Jack Benny and Mary Livingston were at the table, and also Milton and Lucy Berle, Leo Durocher, little Nancy Sinatra, Jimmy Darren. They had no idea who I was! Frank introduced me: "This is Sid Mark from Philadelphia." Then, believe it or not, Sinatra came over and pinched me on the cheek and said, "I'll see you after the show." I said, "I don't have tickets for the show." He said, "You don't need tickets. You're sitting at our table." Everybody was totally surprised that I would get all this attentionwho is this guy? We spent the whole evening together. I always say how hard it was to come back to reality after that! When I returned to Philly, my wife said, "How about taking out the garbage, Sid!" (laughter.) Real life!
AAJ: Such is life!
SM: I always loved live music. When I was a kid, my parents took me to the Ice Capades, where they had a full orchestra. I was thrilled by that sound of the full orchestra.
AAJ: Who were some of Sinatra's favorite musicians and vocalists?
SM: Mabel Mercer. Supposedly, when Frank was a kid, he and Sylvia Syms would go into New York to hear Mabel Mercer and listen to her phrasing. Then they'd go and listen to Billie Holiday. Holiday was one of the most important influences on Frank. He was also influenced by Louis Armstrong, as was Tony Bennett. And of course, as a kid, Frank listened to Bing Crosby.
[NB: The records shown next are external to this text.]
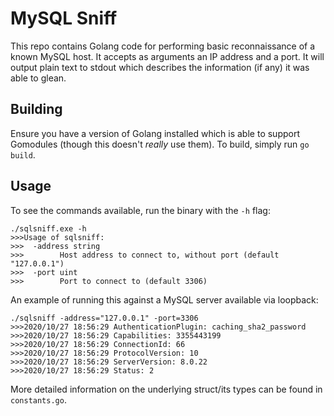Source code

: # MySQL Sniff

This repo contains Golang code for performing basic reconnaissance of a known MySQL host. It accepts as arguments an IP address and a port. It will output plain text to stdout which describes the information (if any) it was able to glean.

## Building

Ensure you have a version of Golang installed which is able to support Gomodules (though this doesn't _really_ use them). To build, simply run `go build`.

## Usage

To see the commands available, run the binary with the `-h` flag:

```
./sqlsniff.exe -h
>>>Usage of sqlsniff:
>>>  -address string
>>>        Host address to connect to, without port (default "127.0.0.1")
>>>  -port uint
>>>        Port to connect to (default 3306)
```

An example of running this against a MySQL server available via loopback:
```
./sqlsniff -address="127.0.0.1" -port=3306
>>>2020/10/27 18:56:29 AuthenticationPlugin: caching_sha2_password
>>>2020/10/27 18:56:29 Capabilities: 3355443199
>>>2020/10/27 18:56:29 ConnectionId: 66
>>>2020/10/27 18:56:29 ProtocolVersion: 10
>>>2020/10/27 18:56:29 ServerVersion: 8.0.22
>>>2020/10/27 18:56:29 Status: 2
```

More detailed information on the underlying struct/its types can be found in `constants.go`.
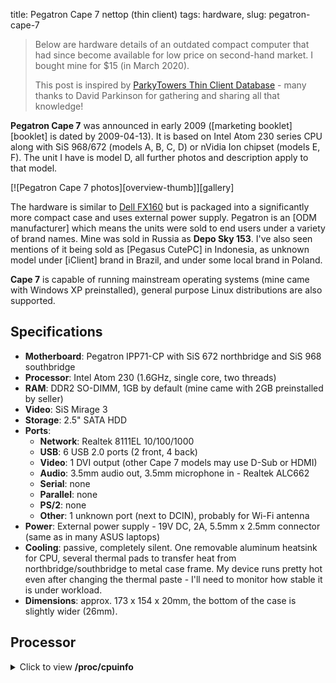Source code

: title: Pegatron Cape 7 nettop (thin client)
tags: hardware,
slug: pegatron-cape-7

> Below are hardware details of an outdated compact computer that had since
> become available for low price on second-hand market. I bought mine for $15
> (in March 2020).
>
> This post is inspired by [ParkyTowers Thin Client
> Database](https://www.parkytowers.me.uk/thin/) - many thanks to David
> Parkinson for gathering and sharing all that knowledge!


**Pegatron Cape 7** was announced in early 2009 ([marketing booklet][booklet]
is dated by 2009-04-13). It is based on Intel Atom 230 series CPU along with
SiS 968/672 (models A, B, C, D) or nVidia Ion chipset (models E, F). The unit
I have is model D, all further photos and description apply to that model.

[![Pegatron Cape 7 photos][overview-thumb]][gallery]

The hardware is similar to [Dell
FX160](https://www.parkytowers.me.uk/thin/dell/fx160/) but is packaged into a
significantly more compact case and uses external power supply. Pegatron is an
[ODM manufacturer] which means the units were sold to end users under a
variety of brand names. Mine was sold in Russia as **Depo Sky 153**. I've also
seen mentions of it being sold as [Pegasus CutePC] in Indonesia, as unknown
model under [iClient] brand in Brazil, and under some local brand in Poland.

**Cape 7** is capable of running mainstream operating systems (mine came with
Windows XP preinstalled), general purpose Linux distributions are also
supported.


## Specifications

- **Motherboard**: Pegatron IPP71-CP with SiS 672 northbridge and SiS 968 southbridge
- **Processor**: Intel Atom 230 (1.6GHz, single core, two threads)
- **RAM**: DDR2 SO-DIMM, 1GB by default (mine came with 2GB preinstalled by seller)
- **Video**: SiS Mirage 3
- **Storage**: 2.5" SATA HDD
- **Ports**:
    - **Network**: Realtek 8111EL 10/100/1000
    - **USB**: 6 USB 2.0 ports (2 front, 4 back)
    - **Video**: 1 DVI output (other Cape 7 models may use D-Sub or HDMI)
    - **Audio**: 3.5mm audio out, 3.5mm microphone in - Realtek ALC662
    - **Serial**: none
    - **Parallel**: none
    - **PS/2**: none
    - **Other**: 1 unknown port (next to DCIN), probably for Wi-Fi antenna
- **Power**: External power supply - 19V DC, 2A, 5.5mm x 2.5mm connector
  (same as in many ASUS laptops)
- **Cooling**: passive, completely silent. One removable aluminum heatsink for
  CPU, several thermal pads to transfer heat from northbridge/southbridge to
  metal case frame. My device runs pretty hot even after changing the thermal
  paste - I'll need to monitor how stable it is under workload.
- **Dimensions**: approx. 173 x 154 x 20mm, the bottom of the case is
  slightly wider (26mm).


## Processor

<details>
<summary>Click to view <strong>/proc/cpuinfo</strong></summary>
```
processor	: 0
vendor_id	: GenuineIntel
cpu family	: 6
model		: 28
model name	: Intel(R) Atom(TM) CPU  230   @ 1.60GHz
stepping	: 2
microcode	: 0x218
cpu MHz		: 1599.527
cache size	: 512 KB
physical id	: 0
siblings	: 2
core id		: 0
cpu cores	: 1
apicid		: 0
initial apicid	: 0
fpu		: yes
fpu_exception	: yes
cpuid level	: 10
wp		: yes
flags		: fpu vme de pse tsc msr pae mce cx8 apic sep mtrr pge mca cmov
pat clflush dts acpi mmx fxsr sse sse2 ss ht tm pbe syscall nx lm constant_tsc
arch_perfmon pebs bts nopl cpuid aperfmperf pni dtes64 monitor ds_cpl tm2
ssse3 cx16 xtpr pdcm movbe lahf_lm dtherm
bugs		:
bogomips	: 3199.05
clflush size	: 64
cache_alignment	: 64
address sizes	: 32 bits physical, 48 bits virtual
power management:

processor	: 1
vendor_id	: GenuineIntel
cpu family	: 6
model		: 28
model name	: Intel(R) Atom(TM) CPU  230   @ 1.60GHz
stepping	: 2
microcode	: 0x218
cpu MHz		: 1599.365
cache size	: 512 KB
physical id	: 0
siblings	: 2
core id		: 0
cpu cores	: 1
apicid		: 1
initial apicid	: 1
fpu		: yes
fpu_exception	: yes
cpuid level	: 10
wp		: yes
flags		: fpu vme de pse tsc msr pae mce cx8 apic sep mtrr pge mca cmov
pat clflush dts acpi mmx fxsr sse sse2 ss ht tm pbe syscall nx lm constant_tsc
arch_perfmon pebs bts nopl cpuid aperfmperf pni dtes64 monitor ds_cpl tm2
ssse3 cx16 xtpr pdcm movbe lahf_lm dtherm
bugs		:
bogomips	: 3199.05
clflush size	: 64
cache_alignment	: 64
address sizes	: 32 bits physical, 48 bits virtual
power management:
```
</details>


## PCI

<details>
<summary>Click to view <strong>lspci -nn</strong></summary>
```
00:00.0 Host bridge [0600]: Silicon Integrated Systems [SiS] 671MX [1039:0671]
00:01.0 PCI bridge [0604]: Silicon Integrated Systems [SiS] AGP Port (virtual PCI-to-PCI bridge) [1039:0003]
00:02.0 ISA bridge [0601]: Silicon Integrated Systems [SiS] SiS968 [MuTIOL Media IO] [1039:0968] (rev 01)
00:02.5 IDE interface [0101]: Silicon Integrated Systems [SiS] 5513 IDE Controller [1039:5513] (rev 01)
00:03.0 USB controller [0c03]: Silicon Integrated Systems [SiS] USB 1.1 Controller [1039:7001] (rev 0f)
00:03.1 USB controller [0c03]: Silicon Integrated Systems [SiS] USB 1.1 Controller [1039:7001] (rev 0f)
00:03.3 USB controller [0c03]: Silicon Integrated Systems [SiS] USB 2.0 Controller [1039:7002]
00:05.0 IDE interface [0101]: Silicon Integrated Systems [SiS] SATA Controller / IDE mode [1039:1183] (rev 03)
00:06.0 PCI bridge [0604]: Silicon Integrated Systems [SiS] PCI-to-PCI bridge [1039:000a]
00:0f.0 Audio device [0403]: Silicon Integrated Systems [SiS] Azalia Audio Controller [1039:7502]
00:1f.0 PCI bridge [0604]: Silicon Integrated Systems [SiS] PCI-to-PCI bridge [1039:0004]
01:00.0 VGA compatible controller [0300]: Silicon Integrated Systems [SiS] 771/671 PCIE VGA Display Adapter [1039:6351] (rev 10)
02:00.0 Ethernet controller [0200]: Realtek Semiconductor Co., Ltd. RTL8111/8168/8411 PCI Express Gigabit Ethernet Controller [10ec:8168] (rev 03)
```
</details>


## Disassembly

The case can be opened without any tools. All visible screws are holding
internal components, not the cover. Bottom corners of the cover are easy to
get a grip of - pull gently on those and expand the opening until plastic
locks click open one by one.


## Expansion

**RAM**: The unit accepts a single DDR2 SO-DIMM. Default module can be easily
replaced with a larger one. I did not test with 4GB (DDR2 SO-DIMM of that size
is expensive!), but I've seen multiple reports of 2GB working fine. My unit
uses Kingston KVR800D2S6/2G module.

**Storage**: Cape 7 provides conventional SATA slot with enough space to fit a
laptop HDD or SATA SSD. Using SSD might not provide the expected performance
benefit because SATA bus appears to be limited at 300 Mbps (37.6 MB/s) -
numbers are from block diagram (page 15 of the [booklet]).


## BIOS

BIOS is a standard AMI BIOS. Pressing **Del** at startup opens setup screen,
**F8** shows a shorter boot menu to select a device for one-off boot.

BIOS supports booting from USB devices and network boot. There are also
several configurable options for power management:

- Power On by PCI Devices
- Power On by RTC Alarm
- Restore on AC Power Loss

See also: [screenshots from BIOS setup][bios].


## Pictures

See [the gallery][gallery] or download individual images in high resolution:


- [Nettop overview - standing][outlook]
- [Nettop overview - lying][overview]
- [Front panel][front]
- [Back panel][back]
- [Open case][open]
- [Motherboard (front)][motherboard-front]
- [Motherboard (back)][motherboard-back]
- [Empty case (inside)][case]


<!-- internal links -->
[booklet]: {static}/resources/pegatron/booklet.pdf
[gallery]: {filename}/pages/pegatron-photos.md "More photos of Pegatron Cape 7"
[bios]: {filename}/pages/pegatron-bios.md
[overview-thumb]: {static}/resources/pegatron/thumb/0-overview.jpg
[overview]: {static}/resources/pegatron/img/0-overview.jpg
[outlook]: {static}/resources/pegatron/img/1-outlook.jpg
[front]: {static}/resources/pegatron/img/2-front.jpg
[back]: {static}/resources/pegatron/img/3-back.jpg
[open]: {static}/resources/pegatron/img/4-open.jpg
[motherboard-front]: {static}/resources/pegatron/img/5-motherboard-front.jpg
[motherboard-back]: {static}/resources/pegatron/img/6-motherboard-back.jpg
[case]: {static}/resources/pegatron/img/7-case.jpg

<!-- external links -->
[ODM manufacturer]: https://en.wikipedia.org/wiki/Original_design_manufacturer
[iClient]: https://produto.mercadolivre.com.br/MLB-1283040839-thin-cliente-intel-atom-memoria-ram-2gb-ddr2hd-160gb-c-w-_JM
[Pegasus CutePC]: https://forums.vrzone.com/singapore-marketplace-garage-sales/487593-wts-pegatron-cape-7-mini-net-pc-brand-new.html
Actually, contrary to the myth, though everyone was trying to sing like Bing, Frank really didn't want to emulate him.
AAJ: Frank was listening a lot to the Tommy Dorsey band.
SM: Yes, and of course Harry James.
AAJ: Steve Allen, who was a terrific pianist, singer, and composer himself, wrote an article about Sinatra.
SM: I knew Steve well, too.
AAJ: Steve took the position that Sinatra was not only a pop singer, but one of the greatest jazz vocalists of all time. Do you agree with that assessment?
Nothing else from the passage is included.